Saved entries

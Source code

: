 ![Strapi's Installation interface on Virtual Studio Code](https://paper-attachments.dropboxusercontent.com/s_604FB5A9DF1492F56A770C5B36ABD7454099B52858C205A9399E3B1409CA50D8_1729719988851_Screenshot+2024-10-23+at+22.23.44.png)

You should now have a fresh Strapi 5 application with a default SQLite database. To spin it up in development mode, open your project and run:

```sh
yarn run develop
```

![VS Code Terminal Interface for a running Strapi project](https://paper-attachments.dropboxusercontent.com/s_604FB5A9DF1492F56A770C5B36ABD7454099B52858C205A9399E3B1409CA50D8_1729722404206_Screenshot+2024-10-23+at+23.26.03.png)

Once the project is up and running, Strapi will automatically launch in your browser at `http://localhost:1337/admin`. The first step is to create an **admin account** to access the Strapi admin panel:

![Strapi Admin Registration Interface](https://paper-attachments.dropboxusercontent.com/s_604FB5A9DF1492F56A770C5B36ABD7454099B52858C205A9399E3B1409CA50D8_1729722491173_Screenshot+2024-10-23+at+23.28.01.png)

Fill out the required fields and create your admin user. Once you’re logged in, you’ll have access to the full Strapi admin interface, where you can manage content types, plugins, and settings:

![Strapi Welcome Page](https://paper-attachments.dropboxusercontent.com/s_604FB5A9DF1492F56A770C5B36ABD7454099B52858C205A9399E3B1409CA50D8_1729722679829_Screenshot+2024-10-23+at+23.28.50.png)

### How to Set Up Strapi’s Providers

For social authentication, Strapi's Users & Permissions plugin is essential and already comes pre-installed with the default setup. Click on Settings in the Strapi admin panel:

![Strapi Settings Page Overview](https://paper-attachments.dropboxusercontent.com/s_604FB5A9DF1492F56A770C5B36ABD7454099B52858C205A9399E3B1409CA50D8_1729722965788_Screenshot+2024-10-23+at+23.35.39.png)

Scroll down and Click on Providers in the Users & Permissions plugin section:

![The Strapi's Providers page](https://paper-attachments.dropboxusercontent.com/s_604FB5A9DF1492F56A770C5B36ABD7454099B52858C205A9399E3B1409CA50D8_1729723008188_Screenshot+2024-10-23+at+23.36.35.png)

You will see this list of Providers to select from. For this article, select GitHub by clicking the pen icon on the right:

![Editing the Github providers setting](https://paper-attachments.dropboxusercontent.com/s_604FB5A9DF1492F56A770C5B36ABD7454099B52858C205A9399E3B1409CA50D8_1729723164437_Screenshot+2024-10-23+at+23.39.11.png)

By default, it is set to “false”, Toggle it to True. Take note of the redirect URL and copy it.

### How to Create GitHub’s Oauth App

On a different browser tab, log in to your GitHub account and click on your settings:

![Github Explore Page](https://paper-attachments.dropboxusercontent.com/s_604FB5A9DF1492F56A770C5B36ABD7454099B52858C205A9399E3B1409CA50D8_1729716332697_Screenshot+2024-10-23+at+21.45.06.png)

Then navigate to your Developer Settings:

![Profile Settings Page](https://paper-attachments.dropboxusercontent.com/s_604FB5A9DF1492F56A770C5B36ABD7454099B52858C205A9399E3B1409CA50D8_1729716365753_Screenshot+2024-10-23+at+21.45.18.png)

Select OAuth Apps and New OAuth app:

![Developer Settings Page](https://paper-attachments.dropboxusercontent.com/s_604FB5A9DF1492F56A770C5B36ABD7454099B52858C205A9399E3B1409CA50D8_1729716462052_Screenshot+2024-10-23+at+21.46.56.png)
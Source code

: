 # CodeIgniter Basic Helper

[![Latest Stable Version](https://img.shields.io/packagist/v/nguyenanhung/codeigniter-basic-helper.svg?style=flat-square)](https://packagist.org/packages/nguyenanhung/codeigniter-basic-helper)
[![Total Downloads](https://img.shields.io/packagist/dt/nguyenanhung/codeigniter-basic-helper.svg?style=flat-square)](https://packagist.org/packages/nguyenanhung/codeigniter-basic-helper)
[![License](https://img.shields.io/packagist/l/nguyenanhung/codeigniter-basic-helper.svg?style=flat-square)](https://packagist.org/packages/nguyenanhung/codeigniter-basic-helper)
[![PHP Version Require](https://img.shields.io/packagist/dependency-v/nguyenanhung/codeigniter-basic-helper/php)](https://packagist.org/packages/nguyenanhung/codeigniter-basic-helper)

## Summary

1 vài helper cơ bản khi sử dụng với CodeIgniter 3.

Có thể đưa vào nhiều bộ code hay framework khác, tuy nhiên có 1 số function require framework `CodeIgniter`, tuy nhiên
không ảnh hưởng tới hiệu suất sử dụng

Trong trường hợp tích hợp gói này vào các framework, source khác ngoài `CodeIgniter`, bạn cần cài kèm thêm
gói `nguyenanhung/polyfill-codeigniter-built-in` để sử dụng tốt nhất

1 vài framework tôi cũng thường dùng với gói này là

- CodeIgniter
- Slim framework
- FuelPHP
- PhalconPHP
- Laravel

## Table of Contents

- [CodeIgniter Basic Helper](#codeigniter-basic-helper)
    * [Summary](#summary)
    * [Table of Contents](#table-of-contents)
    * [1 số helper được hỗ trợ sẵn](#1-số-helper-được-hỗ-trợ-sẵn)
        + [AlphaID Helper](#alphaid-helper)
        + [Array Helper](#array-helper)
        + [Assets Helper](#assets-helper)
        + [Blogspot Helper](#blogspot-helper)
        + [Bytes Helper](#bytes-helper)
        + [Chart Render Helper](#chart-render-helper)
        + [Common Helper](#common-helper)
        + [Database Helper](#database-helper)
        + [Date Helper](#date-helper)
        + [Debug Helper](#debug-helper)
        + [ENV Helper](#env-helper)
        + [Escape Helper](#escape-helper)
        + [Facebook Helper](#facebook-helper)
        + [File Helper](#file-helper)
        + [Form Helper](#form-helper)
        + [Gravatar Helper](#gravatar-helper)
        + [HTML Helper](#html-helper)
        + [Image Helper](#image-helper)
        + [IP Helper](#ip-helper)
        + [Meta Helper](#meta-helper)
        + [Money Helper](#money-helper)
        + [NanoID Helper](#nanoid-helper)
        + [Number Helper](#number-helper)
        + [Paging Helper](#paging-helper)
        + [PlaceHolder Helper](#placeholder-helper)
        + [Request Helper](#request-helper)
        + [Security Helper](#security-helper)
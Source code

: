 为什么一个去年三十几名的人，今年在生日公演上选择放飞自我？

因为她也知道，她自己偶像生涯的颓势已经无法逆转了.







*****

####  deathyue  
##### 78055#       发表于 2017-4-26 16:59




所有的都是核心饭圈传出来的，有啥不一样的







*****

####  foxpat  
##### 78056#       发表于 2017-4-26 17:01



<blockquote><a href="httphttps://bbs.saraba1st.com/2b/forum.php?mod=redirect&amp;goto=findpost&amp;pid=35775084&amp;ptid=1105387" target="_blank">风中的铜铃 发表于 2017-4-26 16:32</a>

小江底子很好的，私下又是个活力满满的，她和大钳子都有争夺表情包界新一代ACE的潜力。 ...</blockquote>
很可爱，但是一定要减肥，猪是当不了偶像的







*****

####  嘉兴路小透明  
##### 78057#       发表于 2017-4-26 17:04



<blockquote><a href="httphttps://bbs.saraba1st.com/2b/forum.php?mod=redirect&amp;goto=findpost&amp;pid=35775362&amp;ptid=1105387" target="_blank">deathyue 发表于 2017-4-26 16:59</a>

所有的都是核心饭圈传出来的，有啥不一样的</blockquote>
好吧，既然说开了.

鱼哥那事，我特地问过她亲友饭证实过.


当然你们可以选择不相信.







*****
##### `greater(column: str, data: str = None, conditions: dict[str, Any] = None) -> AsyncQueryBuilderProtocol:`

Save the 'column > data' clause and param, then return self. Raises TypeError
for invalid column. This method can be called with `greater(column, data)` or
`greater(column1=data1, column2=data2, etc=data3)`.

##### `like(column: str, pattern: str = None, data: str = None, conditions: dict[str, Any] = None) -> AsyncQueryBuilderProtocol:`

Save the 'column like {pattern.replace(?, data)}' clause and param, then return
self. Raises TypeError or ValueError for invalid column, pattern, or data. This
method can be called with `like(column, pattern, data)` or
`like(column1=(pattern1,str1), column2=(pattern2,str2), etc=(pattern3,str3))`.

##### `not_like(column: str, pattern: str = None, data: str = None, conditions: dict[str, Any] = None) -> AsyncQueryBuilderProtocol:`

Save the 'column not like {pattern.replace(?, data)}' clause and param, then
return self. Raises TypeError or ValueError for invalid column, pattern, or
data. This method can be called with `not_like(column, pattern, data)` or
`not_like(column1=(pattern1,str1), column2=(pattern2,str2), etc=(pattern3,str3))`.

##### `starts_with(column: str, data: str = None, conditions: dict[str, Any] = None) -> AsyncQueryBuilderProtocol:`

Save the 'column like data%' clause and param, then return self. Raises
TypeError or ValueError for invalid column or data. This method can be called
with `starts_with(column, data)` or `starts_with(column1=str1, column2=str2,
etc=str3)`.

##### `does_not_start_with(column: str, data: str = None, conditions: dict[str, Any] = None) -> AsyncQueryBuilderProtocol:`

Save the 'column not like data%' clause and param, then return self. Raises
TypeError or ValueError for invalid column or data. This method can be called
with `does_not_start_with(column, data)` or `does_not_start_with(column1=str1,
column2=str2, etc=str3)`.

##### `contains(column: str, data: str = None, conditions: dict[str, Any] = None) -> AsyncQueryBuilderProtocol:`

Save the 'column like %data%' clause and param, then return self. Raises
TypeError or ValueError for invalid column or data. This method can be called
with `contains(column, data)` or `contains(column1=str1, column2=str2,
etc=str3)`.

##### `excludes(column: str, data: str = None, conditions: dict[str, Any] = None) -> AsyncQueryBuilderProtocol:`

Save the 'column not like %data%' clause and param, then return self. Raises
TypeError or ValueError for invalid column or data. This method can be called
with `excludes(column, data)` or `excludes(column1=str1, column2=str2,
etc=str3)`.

## Assigned task
Return all lines from the data that include the string "self".

## Solved exercise
Save the 'column > data' clause and param, then return self. Raises TypeError
self. Raises TypeError or ValueError for invalid column, pattern, or data. This
return self. Raises TypeError or ValueError for invalid column, pattern, or
Save the 'column like data%' clause and param, then return self. Raises
Save the 'column not like data%' clause and param, then return self. Raises
Save the 'column like %data%' clause and param, then return self. Raises
Save the 'column not like %data%' clause and param, then return self. Raises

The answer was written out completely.